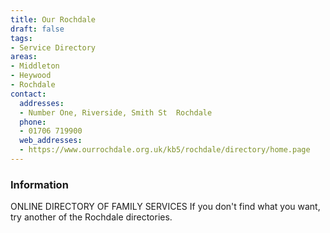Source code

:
 ```yaml
---
title: Our Rochdale
draft: false
tags:
- Service Directory
areas:
- Middleton
- Heywood
- Rochdale
contact:
  addresses:
  - Number One, Riverside, Smith St  Rochdale
  phone:
  - 01706 719900
  web_addresses:
  - https://www.ourrochdale.org.uk/kb5/rochdale/directory/home.page
---
```


### Information
ONLINE DIRECTORY OF FAMILY SERVICES
If you don't find what you want, try another
of the Rochdale directories.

§ **DESCRIPTION OF THE TASK**: Restate exactly, please, only the lines between the start of the data and the line containing "### Information", both ends included, skipping the pictures.

§ **SOLUTION**:
Source code

:
 ```yaml
---
title: Our Rochdale
draft: false
tags:
- Service Directory
areas:
- Middleton
- Heywood
- Rochdale
contact:
  addresses:
  - Number One, Riverside, Smith St  Rochdale
  phone:
  - 01706 719900
  web_addresses:
  - https://www.ourrochdale.org.uk/kb5/rochdale/directory/home.page
---
```


### Information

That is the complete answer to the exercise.